▶ [AIM OF THE TASK] Beginning with the first line and ending with the one containing "- <https://wiki.polkadot.network/docs/learn-crosschain>", copy the lines of the listing below exactly; omit everything else.

● ● ●

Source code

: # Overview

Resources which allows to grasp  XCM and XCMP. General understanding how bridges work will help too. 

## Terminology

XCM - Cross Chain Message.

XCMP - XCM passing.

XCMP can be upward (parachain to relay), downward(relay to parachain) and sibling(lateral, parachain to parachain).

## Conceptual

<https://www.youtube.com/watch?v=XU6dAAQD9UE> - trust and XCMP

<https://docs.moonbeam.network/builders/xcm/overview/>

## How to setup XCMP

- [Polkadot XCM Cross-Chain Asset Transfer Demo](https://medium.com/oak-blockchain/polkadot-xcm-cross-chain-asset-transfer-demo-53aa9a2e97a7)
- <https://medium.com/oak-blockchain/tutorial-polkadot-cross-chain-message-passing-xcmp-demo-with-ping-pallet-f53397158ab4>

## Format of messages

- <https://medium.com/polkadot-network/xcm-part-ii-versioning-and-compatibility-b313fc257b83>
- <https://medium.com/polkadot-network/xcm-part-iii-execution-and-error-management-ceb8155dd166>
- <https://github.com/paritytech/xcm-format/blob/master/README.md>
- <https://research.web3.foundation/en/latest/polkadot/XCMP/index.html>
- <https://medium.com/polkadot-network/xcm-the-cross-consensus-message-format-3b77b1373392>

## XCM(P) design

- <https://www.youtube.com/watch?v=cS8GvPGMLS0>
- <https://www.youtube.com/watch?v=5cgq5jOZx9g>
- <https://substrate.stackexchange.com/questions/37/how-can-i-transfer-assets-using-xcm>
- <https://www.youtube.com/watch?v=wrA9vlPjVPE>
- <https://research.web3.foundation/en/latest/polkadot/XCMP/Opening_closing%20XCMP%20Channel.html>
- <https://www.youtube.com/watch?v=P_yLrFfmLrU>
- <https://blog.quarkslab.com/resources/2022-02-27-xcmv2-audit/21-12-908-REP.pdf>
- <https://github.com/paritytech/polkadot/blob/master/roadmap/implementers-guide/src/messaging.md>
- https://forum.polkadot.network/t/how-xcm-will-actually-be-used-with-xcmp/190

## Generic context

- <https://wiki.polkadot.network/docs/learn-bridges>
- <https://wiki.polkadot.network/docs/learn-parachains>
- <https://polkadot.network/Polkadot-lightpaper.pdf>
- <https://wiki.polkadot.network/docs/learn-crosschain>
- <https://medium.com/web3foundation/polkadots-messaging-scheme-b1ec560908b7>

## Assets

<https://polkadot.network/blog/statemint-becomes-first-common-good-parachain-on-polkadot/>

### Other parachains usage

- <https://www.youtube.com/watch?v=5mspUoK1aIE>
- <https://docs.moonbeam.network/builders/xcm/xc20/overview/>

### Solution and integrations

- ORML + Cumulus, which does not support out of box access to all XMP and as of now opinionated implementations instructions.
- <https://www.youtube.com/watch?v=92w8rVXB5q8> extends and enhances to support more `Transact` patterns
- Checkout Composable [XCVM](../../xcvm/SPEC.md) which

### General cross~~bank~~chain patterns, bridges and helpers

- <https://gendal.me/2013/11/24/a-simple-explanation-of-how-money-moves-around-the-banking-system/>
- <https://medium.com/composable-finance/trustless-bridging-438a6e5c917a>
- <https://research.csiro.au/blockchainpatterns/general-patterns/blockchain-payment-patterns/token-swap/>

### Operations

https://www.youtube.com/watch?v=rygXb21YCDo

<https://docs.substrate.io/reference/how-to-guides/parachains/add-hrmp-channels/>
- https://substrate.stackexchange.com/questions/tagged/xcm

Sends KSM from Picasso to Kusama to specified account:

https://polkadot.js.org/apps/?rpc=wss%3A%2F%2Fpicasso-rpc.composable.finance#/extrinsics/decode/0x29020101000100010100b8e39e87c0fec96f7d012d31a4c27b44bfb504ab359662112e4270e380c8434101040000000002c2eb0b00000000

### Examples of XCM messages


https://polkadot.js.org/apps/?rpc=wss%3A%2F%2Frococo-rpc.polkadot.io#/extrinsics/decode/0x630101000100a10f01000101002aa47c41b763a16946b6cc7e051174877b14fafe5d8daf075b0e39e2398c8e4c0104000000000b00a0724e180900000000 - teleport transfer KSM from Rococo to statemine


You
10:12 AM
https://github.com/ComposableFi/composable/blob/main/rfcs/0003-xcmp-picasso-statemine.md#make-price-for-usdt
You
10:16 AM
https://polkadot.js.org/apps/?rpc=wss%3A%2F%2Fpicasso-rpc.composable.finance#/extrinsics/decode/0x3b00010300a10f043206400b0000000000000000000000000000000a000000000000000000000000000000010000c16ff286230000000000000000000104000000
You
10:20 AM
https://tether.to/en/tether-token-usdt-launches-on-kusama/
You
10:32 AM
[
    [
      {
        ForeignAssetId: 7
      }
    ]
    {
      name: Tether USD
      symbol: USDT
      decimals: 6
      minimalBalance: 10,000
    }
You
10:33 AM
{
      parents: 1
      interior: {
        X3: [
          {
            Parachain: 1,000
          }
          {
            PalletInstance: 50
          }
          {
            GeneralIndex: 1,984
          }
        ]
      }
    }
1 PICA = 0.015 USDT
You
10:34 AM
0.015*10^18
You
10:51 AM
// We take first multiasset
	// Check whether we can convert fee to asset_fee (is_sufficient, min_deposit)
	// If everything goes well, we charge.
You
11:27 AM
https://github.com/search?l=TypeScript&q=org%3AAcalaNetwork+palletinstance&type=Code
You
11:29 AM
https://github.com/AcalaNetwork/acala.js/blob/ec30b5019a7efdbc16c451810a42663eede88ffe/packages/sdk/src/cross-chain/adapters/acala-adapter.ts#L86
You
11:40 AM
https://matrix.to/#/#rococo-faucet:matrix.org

● ● ●

▶ [WRITTEN ANSWER]
Source code

: # Overview

Resources which allows to grasp  XCM and XCMP. General understanding how bridges work will help too. 

## Terminology

XCM - Cross Chain Message.

XCMP - XCM passing.

XCMP can be upward (parachain to relay), downward(relay to parachain) and sibling(lateral, parachain to parachain).

## Conceptual

<https://www.youtube.com/watch?v=XU6dAAQD9UE> - trust and XCMP

<https://docs.moonbeam.network/builders/xcm/overview/>

## How to setup XCMP

- [Polkadot XCM Cross-Chain Asset Transfer Demo](https://medium.com/oak-blockchain/polkadot-xcm-cross-chain-asset-transfer-demo-53aa9a2e97a7)
- <https://medium.com/oak-blockchain/tutorial-polkadot-cross-chain-message-passing-xcmp-demo-with-ping-pallet-f53397158ab4>

## Format of messages

- <https://medium.com/polkadot-network/xcm-part-ii-versioning-and-compatibility-b313fc257b83>
- <https://medium.com/polkadot-network/xcm-part-iii-execution-and-error-management-ceb8155dd166>
- <https://github.com/paritytech/xcm-format/blob/master/README.md>
- <https://research.web3.foundation/en/latest/polkadot/XCMP/index.html>
- <https://medium.com/polkadot-network/xcm-the-cross-consensus-message-format-3b77b1373392>

## XCM(P) design

- <https://www.youtube.com/watch?v=cS8GvPGMLS0>
- <https://www.youtube.com/watch?v=5cgq5jOZx9g>
- <https://substrate.stackexchange.com/questions/37/how-can-i-transfer-assets-using-xcm>
- <https://www.youtube.com/watch?v=wrA9vlPjVPE>
- <https://research.web3.foundation/en/latest/polkadot/XCMP/Opening_closing%20XCMP%20Channel.html>
- <https://www.youtube.com/watch?v=P_yLrFfmLrU>
- <https://blog.quarkslab.com/resources/2022-02-27-xcmv2-audit/21-12-908-REP.pdf>
- <https://github.com/paritytech/polkadot/blob/master/roadmap/implementers-guide/src/messaging.md>
- https://forum.polkadot.network/t/how-xcm-will-actually-be-used-with-xcmp/190

## Generic context

- <https://wiki.polkadot.network/docs/learn-bridges>
- <https://wiki.polkadot.network/docs/learn-parachains>
- <https://polkadot.network/Polkadot-lightpaper.pdf>
- <https://wiki.polkadot.network/docs/learn-crosschain>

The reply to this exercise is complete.